[Enquête-Scandale de gestion à la mairie de Danané] Pris la main dans le sac dans le pillage des fonds de l’État
-Des dons personnels du maire évalués à 270 millions FCFA inscrits au programme triennal
– Ce que dit la circulaire du ministère de l’Intérieur
Abidjan, Côte d’Ivoire, le 9 juillet 2024 (lepointsur.com)—Lanciné Diabaté Kalifa, surnommé LDK, maire de Danané, région du Tonkpi, dans l’ouest de la Côte d’Ivoire, est soupçonné de gestion opaque concernant plusieurs infrastructures locales. Élu en septembre 2023, le jeune maire a initié divers projets d’infrastructures. Mieux, il a annoncé officiellement, lors de son bilan de 100 jours à la tête de cette collectivité, avoir inscrit ses actions personnelles dans ‘’Les projets d’urgence municipale’’, conçus et financés par lui-même à 270 millions FCFA, en janvier 2024. Ce, avant l’adoption en conseil municipal des délibérations pour l’exécution du budget de l’exercice 2024, le 18 mai 2024.

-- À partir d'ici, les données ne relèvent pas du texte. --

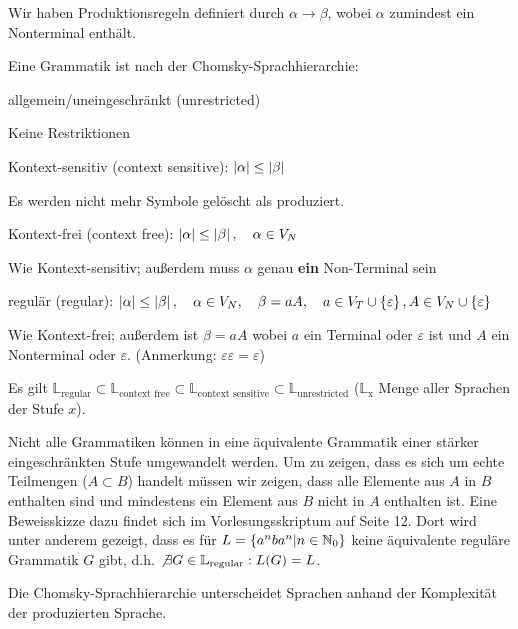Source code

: Wir haben Produktionsregeln definiert durch $\alpha \to \beta$, wobei
$\alpha$ zumindest ein Nonterminal enthält.
\begin{defn}
Eine Grammatik ist nach der Chomsky-Sprachhierarchie:
\begin{\whichitem}
\item allgemein/uneingeschränkt (unrestricted)

Keine Restriktionen
\item Kontext-sensitiv (context sensitive): $\left\lvert{\alpha}\right\rvert \leq \left\lvert{\beta}\right\rvert$

Es werden nicht mehr Symbole gelöscht als produziert.
\item Kontext-frei (context free): $\left\lvert{\alpha}\right\rvert \leq \left\lvert{\beta}\right\rvert, \quad \alpha \in V_N$

Wie Kontext-sensitiv; außerdem muss $\alpha$ genau \textbf{ein} Non-Terminal sein
\item regulär (regular): $\left\lvert{\alpha}\right\rvert \leq \left\lvert{\beta}\right\rvert, \quad \alpha \in V_N, \quad \beta=aA, \quad a \in V_T \cup \left\{\varepsilon\right\}, A \in V_N \cup \left\{\varepsilon\right\}$

Wie Kontext-frei; außerdem ist $\beta=aA$ wobei $a$ ein Terminal oder $\varepsilon$ ist und $A$ ein Nonterminal oder $\varepsilon$. (Anmerkung: $\varepsilon\varepsilon=\varepsilon$)
\end{\whichitem}
Es gilt $\mathbb{L}_{\text{regular}} \subset \mathbb{L}_{\text{context free}} \subset \mathbb{L}_{\text{context sensitive}} \subset \mathbb{L}_{\text{unrestricted}}$ ($\mathbb{L}_{\text{x}}$ Menge aller Sprachen der Stufe $x$).
\end{defn}

Nicht alle Grammatiken können in eine äquivalente Grammatik einer stärker eingeschränkten Stufe umgewandelt werden. Um zu zeigen, dass es sich um echte Teilmengen ($A \subset B$) handelt müssen wir zeigen, dass alle Elemente aus $A$ in $B$ enthalten sind und mindestens ein Element aus $B$ nicht in $A$ enthalten ist.
Eine Beweisskizze dazu findet sich im Vorlesungsskriptum auf Seite 12. Dort wird unter anderem gezeigt, dass es für $L=\left\{a^n b a^n|n \in \mathbb{N}_0\right\}$ keine äquivalente reguläre Grammatik $G$ gibt, d.h. $\not \exists G \in \mathbb{L}_{\text{regular}} : L(G) = L$.

Die Chomsky-Sprachhierarchie unterscheidet Sprachen anhand der Komplexität der produzierten Sprache.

Il s’agit de la réalisation de onze écoles, dont l’une a été achevée et les clés remises à l’inspection de l’Enseignement primaire et préscolaire (IEP) de Danané : les écoles des villages de Trodelepleu, Truimpleu, Koyampleu, Deamampleu, Deagbaloupleu, Gueiville, Zoleu, Petit Danane, Diouladougou, Gningleu, Ganhiba.
Un projet charitable dont l’objectif est de soulager plusieurs villages par la construction des écoles en dur, flambant neuves, en lieu et place des écoles en pailles ou en paillotes. Cette ingénieuse idée suivie de la réalisation concrète de l’action sur le terrain n’allait pas attirer de soupçon si ces écoles n’étaient pas inscrites dans un projet personnel et au programme triennal 2024-2025-2026. Le montant de tous ces projets de constructions des écoles inscrits au programme triennal est de 99 millions FCFA.

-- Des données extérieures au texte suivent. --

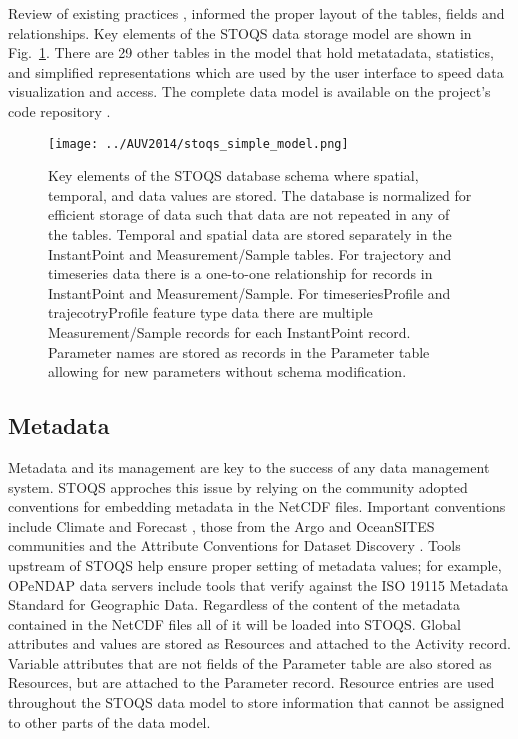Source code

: \documentclass[conference]{IEEEtran}
\begin{document}
Review of existing practices \cite{Wright}, \cite{MODB} informed the proper layout 
of the tables, fields and relationships.  Key elements of the STOQS data storage model 
are shown in Fig.~\ref{fig:stoqs_simple_model}. There are 29 other tables in the model 
that hold metatadata, statistics, and simplified representations which are used by 
the user interface to speed data visualization and access. The complete data model 
is available on the project's code repository \cite{STOQS}. 

\begin{figure}[htbp]
\centering
\texttt{[image: ../AUV2014/stoqs\_simple\_model.png]}
\caption{Key elements of the STOQS database schema where spatial, temporal, and data 
values are stored. The database is normalized for efficient storage of data such 
that data are not repeated in any of the tables. Temporal and spatial data are stored 
separately in the InstantPoint and Measurement/Sample tables. For trajectory and 
timeseries data there is a one-to-one relationship for records in InstantPoint and 
Measurement/Sample. For timeseriesProfile and trajecotryProfile feature type data 
there are multiple Measurement/Sample records for each InstantPoint record. 
Parameter names are stored as records in the Parameter table allowing for new 
parameters without schema modification.}
\label{fig:stoqs_simple_model}
\end{figure}

\subsection{Metadata}

Metadata and its management are key to the success of any data management system. 
STOQS approches this issue by relying on the community adopted conventions for 
embedding metadata in the NetCDF files. Important conventions include Climate and 
Forecast \cite{CF}, those from the Argo and OceanSITES communities \cite{Pouliquen2006} 
and the Attribute Conventions for Dataset Discovery \cite{ACDD}. Tools upstream 
of STOQS help ensure proper setting of metadata values; for example, OPeNDAP data 
servers include tools that verify against the ISO 19115 Metadata Standard for 
Geographic Data. Regardless of the content of the metadata contained in the NetCDF 
files all of it will be loaded into STOQS. Global attributes and values are stored 
as Resources and attached to the Activity record. Variable attributes that are not 
fields of the Parameter table are also stored as Resources, but are attached to the 
Parameter record. Resource entries are used throughout the STOQS data model to store 
information that cannot be assigned to other parts of the data model.
\end{document}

Le visage du délit d’initié
Au conseil municipal du 18 mai 2024, Domi Bernardin, conseiller municipal, militant du Rhdp, a exprimé l’indignation de certains de ses pairs, liée aux graves irrégularités dans l’exécution du budget de la mairie par le maire. ‘’La note circulaire du ministère de l’Intérieur et de la Sécurité est claire. Avant ce conseil qui donne quitus pour l’exécution du budget, toutes les actions qui se font avant sont illégales. Nous avons constaté que monsieur le maire s’est permis de faire des réalisations, prévues au budget 2024. C’est une action illégale. Monsieur le maire s’est permis de construire et de réhabiliter des écoles. C’est une action illégale. Ce sont des infrastructures qui doivent passer en appel d’offre ouvert à cause des montants ’’, a martelé M. Domi.
Lanciné Diabaté Kalifa droit dans ses bottes
Suite à notre correspondance du 3 juin, dont la réponse tardait après avoir été déchargée le 5 juin, à la mairie de Danané, nous avons contacté par téléphone, le maire Lanciné Diabaté Kalifa, le jeudi 20 juin 2024. Il nous a invité à visionner la vidéo de six heures du conseil municipal du 18 mai 2024, encore disponible sur Facebook, où il affirme avoir donné des réponses complètes. Il a qualifié notre courrier de réquisition des opposants de Danané et nous a demandé de nous référer à l’administration publique pour obtenir les informations nécessaires.
Cependant, il a précisé que le code des marchés publics ne s’applique pas aux dons financés par le maire pour les administrés de sa commune. Il indique l’existence de onze projets en cours, dont cinq ou six ne figurant pas dans le programme triennal. Pour justifier ses actions, il explique avoir prévu trois salles de classe dans le programme triennal et qu’il finance personnellement trois autres pour atteindre la réalisation de six salles de classes avant même la fin des trois ans. Il s’explique : « Chez mon chef de canton, un bâtiment de trois salles de classe est programmé pour 2026, mais cette année, le vent a emporté la paillote qui servait de classe. Les enfants ne vont pas à l’école. Un maire sérieux comme moi, va-t-il croiser les bras ? Non. »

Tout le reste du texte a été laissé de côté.